TASK INSTRUCTIONS
Among the records below, count the lines where "simulations" occurs, and report that total alone.

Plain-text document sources
▬▬▬

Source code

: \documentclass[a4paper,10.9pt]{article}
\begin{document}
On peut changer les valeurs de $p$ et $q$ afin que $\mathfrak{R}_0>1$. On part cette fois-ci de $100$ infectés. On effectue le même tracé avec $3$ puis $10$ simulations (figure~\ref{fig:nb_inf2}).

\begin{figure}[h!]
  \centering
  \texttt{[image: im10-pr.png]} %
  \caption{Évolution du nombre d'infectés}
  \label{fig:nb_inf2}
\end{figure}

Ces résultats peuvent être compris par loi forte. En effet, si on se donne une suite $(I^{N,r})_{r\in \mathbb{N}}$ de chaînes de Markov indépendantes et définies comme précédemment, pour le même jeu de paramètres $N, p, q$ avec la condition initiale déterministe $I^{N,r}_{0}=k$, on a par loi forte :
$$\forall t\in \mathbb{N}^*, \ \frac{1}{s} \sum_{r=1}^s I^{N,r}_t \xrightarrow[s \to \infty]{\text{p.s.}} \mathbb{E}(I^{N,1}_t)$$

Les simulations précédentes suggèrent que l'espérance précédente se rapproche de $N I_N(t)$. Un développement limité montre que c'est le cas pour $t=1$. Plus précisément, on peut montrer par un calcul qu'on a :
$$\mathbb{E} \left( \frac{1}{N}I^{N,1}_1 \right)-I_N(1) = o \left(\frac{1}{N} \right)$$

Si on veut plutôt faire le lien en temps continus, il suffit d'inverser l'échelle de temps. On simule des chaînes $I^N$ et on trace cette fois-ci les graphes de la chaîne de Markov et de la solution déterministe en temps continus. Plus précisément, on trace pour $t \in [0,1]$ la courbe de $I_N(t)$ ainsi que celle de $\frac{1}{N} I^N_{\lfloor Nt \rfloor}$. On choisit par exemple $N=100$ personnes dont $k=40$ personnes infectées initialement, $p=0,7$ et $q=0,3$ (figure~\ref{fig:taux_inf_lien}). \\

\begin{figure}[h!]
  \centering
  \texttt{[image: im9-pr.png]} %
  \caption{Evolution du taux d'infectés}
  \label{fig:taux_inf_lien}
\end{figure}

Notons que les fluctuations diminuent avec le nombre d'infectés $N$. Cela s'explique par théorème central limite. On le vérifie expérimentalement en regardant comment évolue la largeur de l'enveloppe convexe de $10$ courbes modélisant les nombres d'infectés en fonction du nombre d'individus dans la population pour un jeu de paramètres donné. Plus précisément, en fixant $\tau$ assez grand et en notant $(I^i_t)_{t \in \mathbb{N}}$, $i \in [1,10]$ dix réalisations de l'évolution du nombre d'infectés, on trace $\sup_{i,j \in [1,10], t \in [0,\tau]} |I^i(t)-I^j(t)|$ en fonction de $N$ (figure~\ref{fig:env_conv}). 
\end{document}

▬▬▬

EXERCISE ANSWER
2